Washington: Coming down heavily on China for giving its companies an unfair price advantage, a leading Republican Presidential aspirant vowed to designate the nation as a "currency manipulator", while a top Democrat lawmaker said the undervaluation of Yuan will be one of the top three economic issues before the US Congress when it resumes.

"I will clamp down on the cheaters. And China's the worst example of that. They've manipulated their currency to make their products artificially inexpensive," Mitt Romney, Republican Presidential aspirant, said at Las Vegas.

"It's hollowed out many of our manufacturing facilities in this country; that's unacceptable. I will label China as it is, a currency manipulator, and I will go after them for stealing our intellectual property.

"They will recognize that if they cheat, there is a price to pay," Romney said.

The huge US trade deficit with China, which hit USD 273 billion last year, and high unemployment rate have raised concerns among American about Beijing's trade policies.

Meanwhile, Democrat lawmaker Steny Hoyer told reporters, "Three items in particular we (Congress) want to focus on. First is the manipulation  of currency by China and by others that make their goods cheap to sell in America and American- made goods, which are quality goods, expensive to sell in our trading partners' countries."

"That's not consistent with the rules. It's not fair to our workers. And we want to make sure that we turn that around," he said at a news conference attended by more than half a dozen Democratic Party Congressional leadership.

Releasing his economy policy, Republican Romney said on the first day of his presidency, he would sign an executive order that would direct the Department of the Treasury to list China as a currency manipulator in its biannual report and direct the Department of Commerce to assess countervailing duties on Chinese imports if it does not move to float its
currency.

If nominated by the Republican Party, Romney would challenge incumbent Barack Obama in the US Presidential elections in November 2012. But to bag the nomination, he will have to defeat more than half a dozen other aspirants in the series of primary elections slated to be held beginning early next year.
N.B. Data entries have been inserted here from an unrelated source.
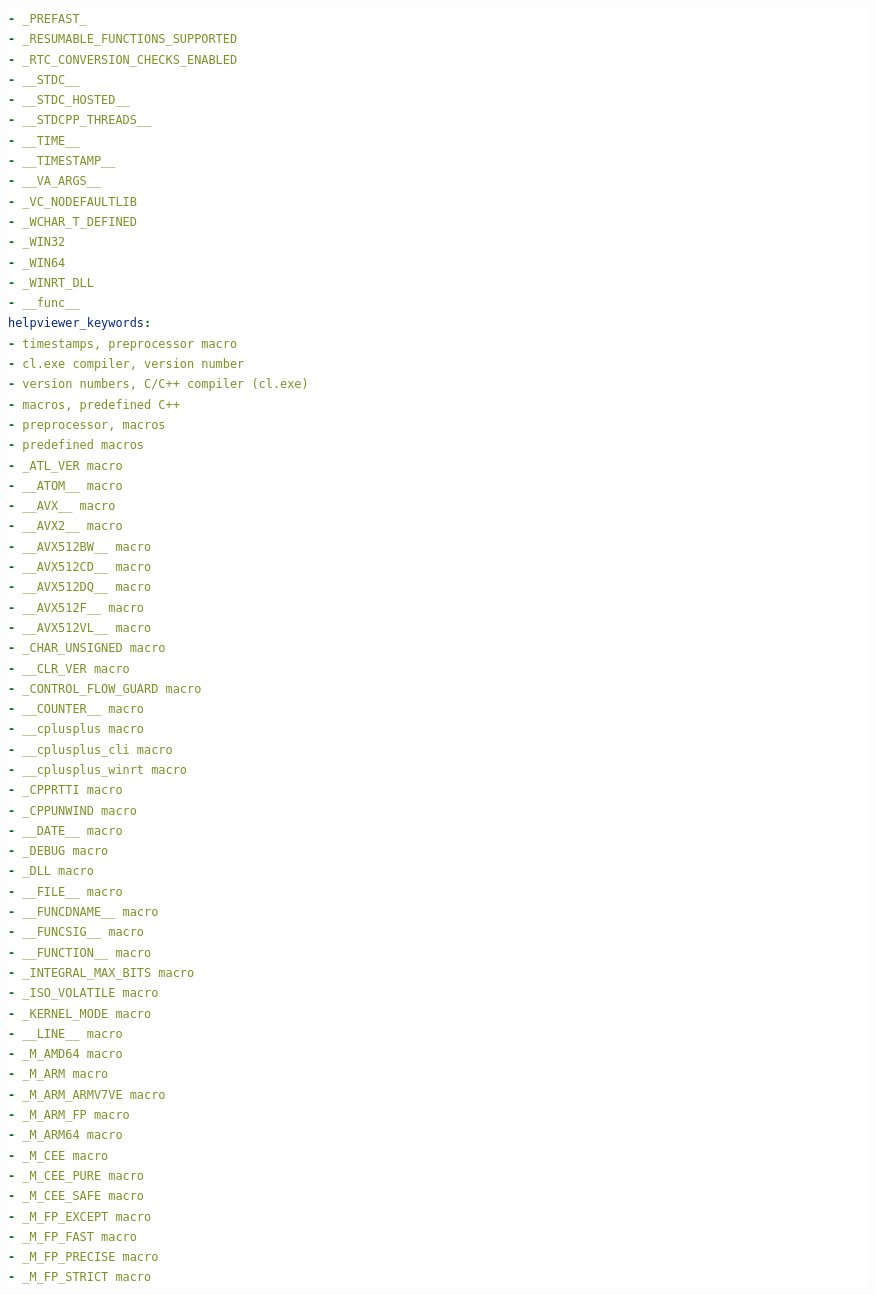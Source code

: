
 ```yaml
- _PREFAST_
- _RESUMABLE_FUNCTIONS_SUPPORTED
- _RTC_CONVERSION_CHECKS_ENABLED
- __STDC__
- __STDC_HOSTED__
- __STDCPP_THREADS__
- __TIME__
- __TIMESTAMP__
- __VA_ARGS__
- _VC_NODEFAULTLIB
- _WCHAR_T_DEFINED
- _WIN32
- _WIN64
- _WINRT_DLL
- __func__
helpviewer_keywords:
- timestamps, preprocessor macro
- cl.exe compiler, version number
- version numbers, C/C++ compiler (cl.exe)
- macros, predefined C++
- preprocessor, macros
- predefined macros
- _ATL_VER macro
- __ATOM__ macro
- __AVX__ macro
- __AVX2__ macro
- __AVX512BW__ macro
- __AVX512CD__ macro
- __AVX512DQ__ macro
- __AVX512F__ macro
- __AVX512VL__ macro
- _CHAR_UNSIGNED macro
- __CLR_VER macro
- _CONTROL_FLOW_GUARD macro
- __COUNTER__ macro
- __cplusplus macro
- __cplusplus_cli macro
- __cplusplus_winrt macro
- _CPPRTTI macro
- _CPPUNWIND macro
- __DATE__ macro
- _DEBUG macro
- _DLL macro
- __FILE__ macro
- __FUNCDNAME__ macro
- __FUNCSIG__ macro
- __FUNCTION__ macro
- _INTEGRAL_MAX_BITS macro
- _ISO_VOLATILE macro
- _KERNEL_MODE macro
- __LINE__ macro
- _M_AMD64 macro
- _M_ARM macro
- _M_ARM_ARMV7VE macro
- _M_ARM_FP macro
- _M_ARM64 macro
- _M_CEE macro
- _M_CEE_PURE macro
- _M_CEE_SAFE macro
- _M_FP_EXCEPT macro
- _M_FP_FAST macro
- _M_FP_PRECISE macro
- _M_FP_STRICT macro
```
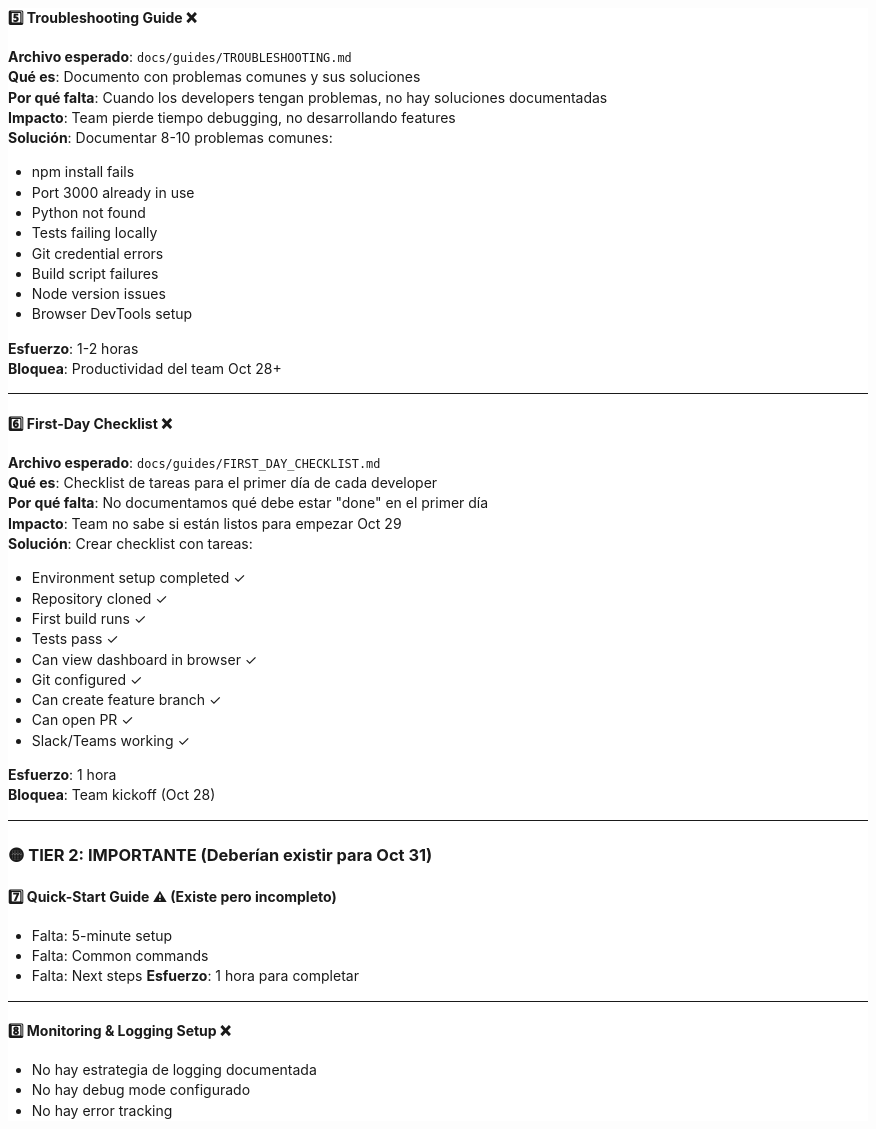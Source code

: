
#### 5️⃣ **Troubleshooting Guide** ❌
**Archivo esperado**: `docs/guides/TROUBLESHOOTING.md`  
**Qué es**: Documento con problemas comunes y sus soluciones  
**Por qué falta**: Cuando los developers tengan problemas, no hay soluciones documentadas  
**Impacto**: Team pierde tiempo debugging, no desarrollando features  
**Solución**: Documentar 8-10 problemas comunes:
- npm install fails
- Port 3000 already in use
- Python not found
- Tests failing locally
- Git credential errors
- Build script failures
- Node version issues
- Browser DevTools setup

**Esfuerzo**: 1-2 horas  
**Bloquea**: Productividad del team Oct 28+

---

#### 6️⃣ **First-Day Checklist** ❌
**Archivo esperado**: `docs/guides/FIRST_DAY_CHECKLIST.md`  
**Qué es**: Checklist de tareas para el primer día de cada developer  
**Por qué falta**: No documentamos qué debe estar "done" en el primer día  
**Impacto**: Team no sabe si están listos para empezar Oct 29  
**Solución**: Crear checklist con tareas:
- Environment setup completed ✓
- Repository cloned ✓
- First build runs ✓
- Tests pass ✓
- Can view dashboard in browser ✓
- Git configured ✓
- Can create feature branch ✓
- Can open PR ✓
- Slack/Teams working ✓

**Esfuerzo**: 1 hora  
**Bloquea**: Team kickoff (Oct 28)

---

### 🟡 TIER 2: IMPORTANTE (Deberían existir para Oct 31)

#### 7️⃣ **Quick-Start Guide** ⚠️ (Existe pero incompleto)
- Falta: 5-minute setup
- Falta: Common commands
- Falta: Next steps
**Esfuerzo**: 1 hora para completar

---

#### 8️⃣ **Monitoring & Logging Setup** ❌
- No hay estrategia de logging documentada
- No hay debug mode configurado
- No hay error tracking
"China presents a broad set of problems that cry out urgently for solutions. It is time to end the Obama administration's acquiescence to the one-way arrangements the Chinese have come to enjoy," he said.

"We need a fresh and fearless approach to that trade relationship. Our first priority must be to put on the table all unilateral actions within our power to ensure that the Chinese adhere to existing agreements."

He said on "my first day in office I will send five bills to Congress and issue five executive orders that will get government out of the way and restore America to the path of robust economic growth that we need to create jobs."

If the US wants the Chinese to play by the rules, "we must be willing to say no more to a relationship that too often benefits them and harms us," he said.

Romney said as a President, invested with Trade Promotion Authority, he would explore the possibility of agreements with dynamic emerging economies such as India and Brazil. "Though such agreements would be a significant challenge to negotiate and conclude, the economic benefits
would be substantial."

"Similarly, an agreement with the European Union would be an enormously complex challenge, but a united Europe is a natural partner for such a venture, and the benefits would be large: perhaps approaching USD 200 billion in GDP growth for the United States and Europe combined.

"Even incremental expansion of the European-American trading relationship would yield tremendous economic dividends," he argued. Romney said he will seek to build a constructive relationship with China but will no longer tolerate its practices that unfairly benefit the Chinese economy.

As president, Romney will take unilateral action and also partner with other nations affected by China's refusal to participate responsibly in the global economy, his campaign office said.

The Democrats have said they would bring legislation against currency manipulation, but clarified that it will not be a country specific.

"The legislation does not deal with a specific country. Clearly China, we believe, is in fact manipulating its currency so, as I said, Chinese goods are cheaper here, and American goods are more expensive there, which undermines our workers... But the legislation itself is not
country-specific," Hoyer said.

"It (legislation) says that any trading partner that manipulates their currency to affect that end would be sanctioned under the legislation."

Besides currency manipulation, Hoyer said the lawmakers want to have a strategy on manufacturing.

"We want to have a plan. Every team that wins does so because they have a plan of how they're going to win, what plays they're going to run, who's going to do what, how we create an environment in which manufacturing can expand. So we need a manufacturing strategy. We've suggested legislation to ensure that we have that," he said.

"And last but certainly not least of the over 30 or 40 different bills that we have in our 'Make it in America' agenda and that is the infrastructure bank... We need to make sure that we leverage significant amounts of private sector capital along with public capital in a partnership to expand
and invest in infrastructure," he added.